[Supplied data — start]

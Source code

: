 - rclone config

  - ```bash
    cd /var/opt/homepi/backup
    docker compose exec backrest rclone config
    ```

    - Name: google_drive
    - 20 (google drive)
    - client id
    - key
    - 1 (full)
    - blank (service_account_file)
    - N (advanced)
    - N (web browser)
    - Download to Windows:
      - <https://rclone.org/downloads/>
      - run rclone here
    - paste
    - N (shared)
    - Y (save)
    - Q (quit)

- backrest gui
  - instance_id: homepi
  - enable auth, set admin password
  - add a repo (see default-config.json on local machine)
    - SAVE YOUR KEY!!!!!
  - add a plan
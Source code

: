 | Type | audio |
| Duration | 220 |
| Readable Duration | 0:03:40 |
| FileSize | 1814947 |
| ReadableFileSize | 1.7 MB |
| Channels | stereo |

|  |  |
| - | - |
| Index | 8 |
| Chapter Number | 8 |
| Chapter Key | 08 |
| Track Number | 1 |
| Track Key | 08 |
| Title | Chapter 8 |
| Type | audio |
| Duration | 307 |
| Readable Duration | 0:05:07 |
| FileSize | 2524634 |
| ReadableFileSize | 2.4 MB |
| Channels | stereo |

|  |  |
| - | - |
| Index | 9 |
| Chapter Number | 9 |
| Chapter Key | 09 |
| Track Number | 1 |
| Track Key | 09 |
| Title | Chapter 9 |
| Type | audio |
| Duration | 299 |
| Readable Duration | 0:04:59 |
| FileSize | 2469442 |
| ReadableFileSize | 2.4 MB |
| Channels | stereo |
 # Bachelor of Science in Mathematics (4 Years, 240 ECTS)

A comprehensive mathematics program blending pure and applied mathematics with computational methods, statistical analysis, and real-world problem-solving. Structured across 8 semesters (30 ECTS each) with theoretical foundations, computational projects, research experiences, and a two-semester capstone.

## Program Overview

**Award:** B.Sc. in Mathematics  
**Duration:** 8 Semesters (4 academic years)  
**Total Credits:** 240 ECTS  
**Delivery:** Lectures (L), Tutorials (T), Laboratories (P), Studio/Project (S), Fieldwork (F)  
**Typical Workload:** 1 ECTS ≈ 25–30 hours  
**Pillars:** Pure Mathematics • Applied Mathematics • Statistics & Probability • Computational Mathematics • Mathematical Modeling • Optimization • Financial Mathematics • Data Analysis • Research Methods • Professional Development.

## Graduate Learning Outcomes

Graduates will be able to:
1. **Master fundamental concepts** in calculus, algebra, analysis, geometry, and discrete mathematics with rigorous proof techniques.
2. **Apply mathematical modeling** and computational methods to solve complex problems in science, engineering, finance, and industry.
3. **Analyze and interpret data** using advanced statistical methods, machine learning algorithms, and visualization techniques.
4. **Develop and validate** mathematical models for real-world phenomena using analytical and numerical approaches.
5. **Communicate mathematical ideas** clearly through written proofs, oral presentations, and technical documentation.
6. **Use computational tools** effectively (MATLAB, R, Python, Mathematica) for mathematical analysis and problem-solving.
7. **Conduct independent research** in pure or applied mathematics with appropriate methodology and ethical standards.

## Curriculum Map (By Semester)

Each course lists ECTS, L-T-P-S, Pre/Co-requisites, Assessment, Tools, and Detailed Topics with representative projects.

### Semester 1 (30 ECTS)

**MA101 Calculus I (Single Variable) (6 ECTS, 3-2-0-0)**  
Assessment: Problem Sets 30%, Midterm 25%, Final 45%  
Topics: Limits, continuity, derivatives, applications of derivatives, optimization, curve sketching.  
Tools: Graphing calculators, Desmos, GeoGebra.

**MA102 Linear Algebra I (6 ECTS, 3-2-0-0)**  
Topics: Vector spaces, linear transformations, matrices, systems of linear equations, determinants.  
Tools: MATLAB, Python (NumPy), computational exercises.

[Supplied data — finish]

Could you retype exactly the lines from the first one of the records through the line containing "Track Key | 08 |", both included, and nothing more?

Source code

: - rclone config

  - ```bash
    cd /var/opt/homepi/backup
    docker compose exec backrest rclone config
    ```

    - Name: google_drive
    - 20 (google drive)
    - client id
    - key
    - 1 (full)
    - blank (service_account_file)
    - N (advanced)
    - N (web browser)
    - Download to Windows:
      - <https://rclone.org/downloads/>
      - run rclone here
    - paste
    - N (shared)
    - Y (save)
    - Q (quit)

- backrest gui
  - instance_id: homepi
  - enable auth, set admin password
  - add a repo (see default-config.json on local machine)
    - SAVE YOUR KEY!!!!!
  - add a plan
Source code

: | Type | audio |
| Duration | 220 |
| Readable Duration | 0:03:40 |
| FileSize | 1814947 |
| ReadableFileSize | 1.7 MB |
| Channels | stereo |

|  |  |
| - | - |
| Index | 8 |
| Chapter Number | 8 |
| Chapter Key | 08 |
| Track Number | 1 |
| Track Key | 08 |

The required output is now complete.